A light pollution map of the United States, a picture at night from a satellite orbiting the earth, is shown below.
Which of the following two representations more closely matches the way you think of this map?
Do you consider population density to be the mixture of distributions represented by the red spikes in the first option?
Or perhaps this mixture model is too passive for you, so that you prefer the air traffic representation in the second option showing separate airplane locations at some point in time.
On the other hand, if airplanes can be considered as messages passed between nodes with greater concentrations (i.e., cities with airports), then the R package performing affinity propagation, apcluster, offers the more "self-organizing" model shown in the second option with many possible ways of defining similarity or affinity. Ease of use should not be a problem with a webinar, a comprehensive manual, and a link to the original Science article. However, the message propagation algorithm requires some work to comprehend the details. Fortunately, one can run the analysis, interpret the output, and know enough not to make any serious mistakes without all the computational intricacies.

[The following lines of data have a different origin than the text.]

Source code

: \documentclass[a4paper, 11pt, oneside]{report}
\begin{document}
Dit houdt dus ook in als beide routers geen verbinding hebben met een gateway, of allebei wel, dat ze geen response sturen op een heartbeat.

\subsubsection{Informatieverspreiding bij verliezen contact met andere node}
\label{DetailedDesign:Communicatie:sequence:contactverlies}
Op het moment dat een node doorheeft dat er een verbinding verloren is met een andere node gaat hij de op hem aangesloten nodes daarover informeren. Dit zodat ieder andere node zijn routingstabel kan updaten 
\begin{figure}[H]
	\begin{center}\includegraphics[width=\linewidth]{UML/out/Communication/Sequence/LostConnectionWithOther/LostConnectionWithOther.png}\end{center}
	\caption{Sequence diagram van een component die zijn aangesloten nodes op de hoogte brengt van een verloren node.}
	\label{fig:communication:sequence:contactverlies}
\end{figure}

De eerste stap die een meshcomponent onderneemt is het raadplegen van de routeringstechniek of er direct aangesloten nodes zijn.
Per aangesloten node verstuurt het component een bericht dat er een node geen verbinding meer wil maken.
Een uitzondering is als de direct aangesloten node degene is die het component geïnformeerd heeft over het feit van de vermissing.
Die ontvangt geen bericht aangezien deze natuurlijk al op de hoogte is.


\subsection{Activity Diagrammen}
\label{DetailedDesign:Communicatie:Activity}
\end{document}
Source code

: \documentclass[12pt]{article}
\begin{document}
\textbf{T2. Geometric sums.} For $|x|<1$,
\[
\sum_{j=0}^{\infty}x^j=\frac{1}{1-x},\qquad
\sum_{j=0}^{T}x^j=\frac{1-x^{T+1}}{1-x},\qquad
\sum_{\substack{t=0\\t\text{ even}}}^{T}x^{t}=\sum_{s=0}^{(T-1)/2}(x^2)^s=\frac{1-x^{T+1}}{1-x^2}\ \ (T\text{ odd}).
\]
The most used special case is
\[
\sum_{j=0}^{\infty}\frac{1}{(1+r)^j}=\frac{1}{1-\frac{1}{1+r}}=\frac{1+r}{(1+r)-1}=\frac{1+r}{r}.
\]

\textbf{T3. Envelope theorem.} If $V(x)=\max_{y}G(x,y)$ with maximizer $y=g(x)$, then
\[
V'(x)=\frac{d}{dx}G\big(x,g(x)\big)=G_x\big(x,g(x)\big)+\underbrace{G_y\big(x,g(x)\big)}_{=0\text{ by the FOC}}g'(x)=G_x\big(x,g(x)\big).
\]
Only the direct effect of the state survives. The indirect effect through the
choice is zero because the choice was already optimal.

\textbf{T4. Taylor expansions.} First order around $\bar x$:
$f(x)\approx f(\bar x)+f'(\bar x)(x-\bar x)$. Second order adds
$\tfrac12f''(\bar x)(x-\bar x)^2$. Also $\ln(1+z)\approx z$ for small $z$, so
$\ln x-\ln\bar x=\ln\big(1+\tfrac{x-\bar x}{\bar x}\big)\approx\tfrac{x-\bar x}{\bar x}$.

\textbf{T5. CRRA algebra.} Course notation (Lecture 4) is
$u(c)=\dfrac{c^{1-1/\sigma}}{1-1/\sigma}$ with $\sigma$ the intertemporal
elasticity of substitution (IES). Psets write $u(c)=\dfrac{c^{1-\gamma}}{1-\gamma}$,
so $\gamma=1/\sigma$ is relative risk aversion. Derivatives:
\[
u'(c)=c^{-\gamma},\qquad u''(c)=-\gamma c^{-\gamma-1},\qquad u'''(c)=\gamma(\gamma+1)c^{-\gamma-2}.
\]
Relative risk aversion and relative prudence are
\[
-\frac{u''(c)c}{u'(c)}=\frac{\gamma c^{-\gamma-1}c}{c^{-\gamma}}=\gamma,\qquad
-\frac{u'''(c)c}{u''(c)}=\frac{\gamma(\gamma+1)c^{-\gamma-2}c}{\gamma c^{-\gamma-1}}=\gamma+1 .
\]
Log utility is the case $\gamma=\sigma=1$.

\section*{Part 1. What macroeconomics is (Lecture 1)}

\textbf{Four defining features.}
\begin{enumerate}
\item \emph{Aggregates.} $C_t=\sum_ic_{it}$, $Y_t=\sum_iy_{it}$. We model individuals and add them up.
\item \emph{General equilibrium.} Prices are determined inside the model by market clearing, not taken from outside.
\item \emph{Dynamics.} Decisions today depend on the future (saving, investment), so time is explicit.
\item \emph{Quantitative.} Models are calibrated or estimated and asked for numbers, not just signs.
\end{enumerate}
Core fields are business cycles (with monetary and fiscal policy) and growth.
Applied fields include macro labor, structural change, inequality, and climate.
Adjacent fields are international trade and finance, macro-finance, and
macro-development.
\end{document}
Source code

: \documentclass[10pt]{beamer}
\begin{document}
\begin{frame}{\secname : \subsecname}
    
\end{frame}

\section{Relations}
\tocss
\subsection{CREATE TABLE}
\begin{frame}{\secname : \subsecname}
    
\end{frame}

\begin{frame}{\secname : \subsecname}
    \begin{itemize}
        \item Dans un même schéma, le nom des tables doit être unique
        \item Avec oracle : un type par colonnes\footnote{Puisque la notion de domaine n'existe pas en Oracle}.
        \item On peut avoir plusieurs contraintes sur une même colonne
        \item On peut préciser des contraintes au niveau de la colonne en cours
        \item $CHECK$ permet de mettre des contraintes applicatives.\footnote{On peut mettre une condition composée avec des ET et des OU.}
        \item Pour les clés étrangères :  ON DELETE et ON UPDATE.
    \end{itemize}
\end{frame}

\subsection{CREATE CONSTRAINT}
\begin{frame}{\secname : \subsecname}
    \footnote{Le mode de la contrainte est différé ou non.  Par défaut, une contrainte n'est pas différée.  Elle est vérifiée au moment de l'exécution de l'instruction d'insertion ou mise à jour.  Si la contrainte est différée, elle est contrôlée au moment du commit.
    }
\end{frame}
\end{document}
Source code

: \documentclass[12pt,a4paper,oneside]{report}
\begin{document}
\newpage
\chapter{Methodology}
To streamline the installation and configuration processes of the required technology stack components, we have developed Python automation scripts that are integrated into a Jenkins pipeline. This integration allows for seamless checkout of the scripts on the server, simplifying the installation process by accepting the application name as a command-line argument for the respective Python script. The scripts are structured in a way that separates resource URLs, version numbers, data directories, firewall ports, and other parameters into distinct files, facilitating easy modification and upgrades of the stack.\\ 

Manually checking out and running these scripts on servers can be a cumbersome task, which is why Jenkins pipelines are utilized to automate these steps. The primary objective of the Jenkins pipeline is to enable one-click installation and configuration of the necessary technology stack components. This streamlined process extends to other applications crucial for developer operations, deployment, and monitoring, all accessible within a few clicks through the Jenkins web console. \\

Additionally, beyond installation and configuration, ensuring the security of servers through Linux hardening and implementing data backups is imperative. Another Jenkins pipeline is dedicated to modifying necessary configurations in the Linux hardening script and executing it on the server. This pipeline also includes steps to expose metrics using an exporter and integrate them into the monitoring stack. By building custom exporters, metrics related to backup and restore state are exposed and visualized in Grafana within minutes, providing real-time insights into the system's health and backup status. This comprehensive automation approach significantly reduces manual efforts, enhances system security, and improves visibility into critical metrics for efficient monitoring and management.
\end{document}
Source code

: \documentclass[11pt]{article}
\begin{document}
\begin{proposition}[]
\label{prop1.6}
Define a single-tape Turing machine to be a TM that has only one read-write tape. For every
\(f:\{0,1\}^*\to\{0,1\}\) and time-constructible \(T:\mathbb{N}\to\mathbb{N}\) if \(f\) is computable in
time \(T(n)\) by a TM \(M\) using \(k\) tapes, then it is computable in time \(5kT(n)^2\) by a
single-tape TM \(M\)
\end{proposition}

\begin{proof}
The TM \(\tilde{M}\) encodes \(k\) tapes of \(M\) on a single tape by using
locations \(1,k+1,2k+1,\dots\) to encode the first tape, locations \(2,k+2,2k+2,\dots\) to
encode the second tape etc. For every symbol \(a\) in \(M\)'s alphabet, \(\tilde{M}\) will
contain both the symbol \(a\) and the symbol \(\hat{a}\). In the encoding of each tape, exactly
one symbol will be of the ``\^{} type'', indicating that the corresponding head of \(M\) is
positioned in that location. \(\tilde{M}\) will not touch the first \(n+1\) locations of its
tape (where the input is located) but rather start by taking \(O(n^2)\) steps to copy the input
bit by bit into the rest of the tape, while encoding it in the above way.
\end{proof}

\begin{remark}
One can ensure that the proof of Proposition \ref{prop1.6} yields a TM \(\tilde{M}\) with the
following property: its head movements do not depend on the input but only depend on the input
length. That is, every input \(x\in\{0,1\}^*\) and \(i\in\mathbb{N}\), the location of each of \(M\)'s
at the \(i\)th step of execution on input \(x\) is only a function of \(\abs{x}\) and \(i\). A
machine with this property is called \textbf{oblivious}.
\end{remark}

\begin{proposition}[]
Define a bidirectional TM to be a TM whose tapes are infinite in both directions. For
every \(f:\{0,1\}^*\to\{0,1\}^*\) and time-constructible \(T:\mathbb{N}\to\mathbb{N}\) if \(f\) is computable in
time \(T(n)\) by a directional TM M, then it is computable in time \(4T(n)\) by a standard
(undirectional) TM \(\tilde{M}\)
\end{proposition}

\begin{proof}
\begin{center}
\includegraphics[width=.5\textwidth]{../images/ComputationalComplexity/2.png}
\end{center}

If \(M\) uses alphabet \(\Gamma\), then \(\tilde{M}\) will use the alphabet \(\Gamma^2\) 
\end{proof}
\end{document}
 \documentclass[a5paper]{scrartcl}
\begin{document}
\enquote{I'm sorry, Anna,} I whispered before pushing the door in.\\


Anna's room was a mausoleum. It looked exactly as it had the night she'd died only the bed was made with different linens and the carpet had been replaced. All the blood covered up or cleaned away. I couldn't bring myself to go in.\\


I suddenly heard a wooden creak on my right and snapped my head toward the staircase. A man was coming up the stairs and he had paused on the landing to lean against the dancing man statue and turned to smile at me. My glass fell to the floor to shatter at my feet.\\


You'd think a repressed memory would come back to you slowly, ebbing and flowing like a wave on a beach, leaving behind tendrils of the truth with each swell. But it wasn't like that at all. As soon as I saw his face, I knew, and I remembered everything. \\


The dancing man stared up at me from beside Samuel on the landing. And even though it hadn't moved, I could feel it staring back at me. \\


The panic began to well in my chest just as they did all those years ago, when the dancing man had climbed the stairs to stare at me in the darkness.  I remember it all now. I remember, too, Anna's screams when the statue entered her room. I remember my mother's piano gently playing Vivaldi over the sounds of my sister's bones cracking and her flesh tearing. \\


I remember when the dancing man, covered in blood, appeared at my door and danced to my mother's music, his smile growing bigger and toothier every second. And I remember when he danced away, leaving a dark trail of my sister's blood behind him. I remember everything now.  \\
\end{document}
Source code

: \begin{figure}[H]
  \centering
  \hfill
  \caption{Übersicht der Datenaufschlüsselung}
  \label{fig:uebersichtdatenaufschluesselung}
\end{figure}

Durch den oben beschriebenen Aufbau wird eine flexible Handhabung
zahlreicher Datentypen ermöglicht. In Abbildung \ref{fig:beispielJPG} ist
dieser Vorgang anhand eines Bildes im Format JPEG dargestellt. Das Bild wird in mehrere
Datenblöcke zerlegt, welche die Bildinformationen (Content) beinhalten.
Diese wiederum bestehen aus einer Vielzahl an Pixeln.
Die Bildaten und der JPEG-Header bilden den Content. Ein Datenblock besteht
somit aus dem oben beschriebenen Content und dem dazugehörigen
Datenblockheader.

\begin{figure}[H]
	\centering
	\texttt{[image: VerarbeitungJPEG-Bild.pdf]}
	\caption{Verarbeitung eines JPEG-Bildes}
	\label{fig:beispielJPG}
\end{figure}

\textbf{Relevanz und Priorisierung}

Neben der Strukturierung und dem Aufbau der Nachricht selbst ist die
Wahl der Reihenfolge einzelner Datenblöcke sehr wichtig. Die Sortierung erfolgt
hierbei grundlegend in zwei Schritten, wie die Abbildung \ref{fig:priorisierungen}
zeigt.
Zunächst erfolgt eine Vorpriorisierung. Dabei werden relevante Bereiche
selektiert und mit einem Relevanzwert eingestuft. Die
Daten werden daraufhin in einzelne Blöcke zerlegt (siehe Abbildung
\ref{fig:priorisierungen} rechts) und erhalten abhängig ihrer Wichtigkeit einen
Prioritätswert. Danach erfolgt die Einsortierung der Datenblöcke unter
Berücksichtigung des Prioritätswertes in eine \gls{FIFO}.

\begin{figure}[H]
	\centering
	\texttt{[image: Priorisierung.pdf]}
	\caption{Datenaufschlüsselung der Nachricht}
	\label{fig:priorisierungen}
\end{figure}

And the true representation is? As a marketer, I see it as a dynamic process with concentrations supported by the seaports, rivers, railroad tracks, roads, and airports that served commerce over time. Population clusters continually evolve (e.g., imagine Las Vegas without air travel). They are not natural kinds revealed by craving nature at its joints. Diversity comes in many shapes and forms, each requiring its own model with its unique assumptions concerning the underlying structures. More importantly, cluster analysis serves many different purposes with each setting its own criteria. Haven't we learned that one size does not fit all?